According to ZDNet, Meta announced on Monday it is acquiring the Singapore-based AI startup Manus for a deal valued at over $2 billion. The startup, which was originally founded in China, went viral back in March for launching what it promoted as the first truly useful general AI agent. Meta stated that Manus’s talent will join to build “general-purpose agents” across its consumer and business products, including Meta AI. The company, currently ranked as the sixth most valuable in the world, has been playing catch-up in consumer-facing AI despite its vast resources. This acquisition follows Meta’s reported $14.3 billion investment in Scale AI in June and the appointment of that company’s CEO as its chief AI officer.
Meta buys a shortcut
Here’s the thing: Meta has the users—billions of them across Facebook, Instagram, and WhatsApp. But it’s been lagging behind in making AI feel genuinely useful and integrated into daily digital life. OpenAI has ChatGPT, Google has Gemini woven into Search, and Anthropic has its claude.ai. Meta AI? For many, it’s still that thing you might accidentally trigger in a group chat.
So this move is classic Zuckerberg. Can’t build the leading tech fast enough? Buy the team that did. Manus made a splash because its agent could actually do things—browse the web, analyze data, fill out forms—with less hand-holding. That’s the holy grail right now. Integrating that capability directly into Instagram DMs or WhatsApp could suddenly make Meta’s apps feel a lot smarter. But it’s a huge integration challenge. Will it feel seamless, or just bolted on?
The two-track strategy
What’s interesting is that Meta isn’t just absorbing Manus. The startup will keep running and selling its own service. That’s clever. It means Meta gets the tech and talent for its own walled garden, and it gets a separate revenue stream from Manus’s existing and future enterprise customers. That cash can then fuel Meta’s even bigger, crazier ambition: being the first to build “superintelligence.”

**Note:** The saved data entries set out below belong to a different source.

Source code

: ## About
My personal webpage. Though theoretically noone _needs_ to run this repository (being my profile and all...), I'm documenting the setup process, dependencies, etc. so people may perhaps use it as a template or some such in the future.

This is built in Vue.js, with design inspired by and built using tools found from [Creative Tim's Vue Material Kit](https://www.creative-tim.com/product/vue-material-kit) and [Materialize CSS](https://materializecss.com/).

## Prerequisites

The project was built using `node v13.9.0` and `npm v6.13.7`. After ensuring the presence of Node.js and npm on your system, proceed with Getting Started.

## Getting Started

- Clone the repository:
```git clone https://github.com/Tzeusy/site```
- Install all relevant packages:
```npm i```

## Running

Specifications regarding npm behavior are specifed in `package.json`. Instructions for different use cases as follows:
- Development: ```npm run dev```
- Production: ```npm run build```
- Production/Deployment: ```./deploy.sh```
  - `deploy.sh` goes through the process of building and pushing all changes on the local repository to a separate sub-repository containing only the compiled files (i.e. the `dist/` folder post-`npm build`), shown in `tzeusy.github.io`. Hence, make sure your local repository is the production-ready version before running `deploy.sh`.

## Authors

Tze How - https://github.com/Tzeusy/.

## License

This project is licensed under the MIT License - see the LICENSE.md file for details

Talk about hedging your bets. On one track, you’re trying to make a better chatbot for your social apps. On the other, you’re funding a moonshot. It shows how scattered Meta’s AI focus has been, pivoting from the metaverse to an “Efficiency” drive to now an all-out agent push. But maybe having Manus operate independently is the key. It keeps the startup’s culture and momentum alive, instead of drowning it in Meta’s bureaucracy.
What this means for everyone else
For users, the promise is that your apps might soon have a truly capable assistant built-in. Need to plan a trip with friends in a Messenger group? The AI could research flights, summarize options, and even book them. That’s the dream, anyway. The reality will probably be clunkier at first, and privacy questions will be massive. Do you really want Meta’s AI handling your sensitive tasks?
For the AI industry, it’s another sign that the agent wars are heating up. OpenAI has Operator, Google is building its own stuff, and now Meta has a $2 billion head start. It also highlights the insane valuation and competition for top AI talent. A startup goes viral in March and gets acquired for over $2 billion by September? That’s the market we’re in.
Basically, Meta is trying to buy its way to the front of the line. They have the scale, the data, and now a leading agent team. But execution is everything. Remember the metaverse? They had all the resources for that, too. Turning a viral demo into a reliable, billion-user product is a whole different game. I think the next year will show us if this was a genius acquisition or just another very expensive pivot.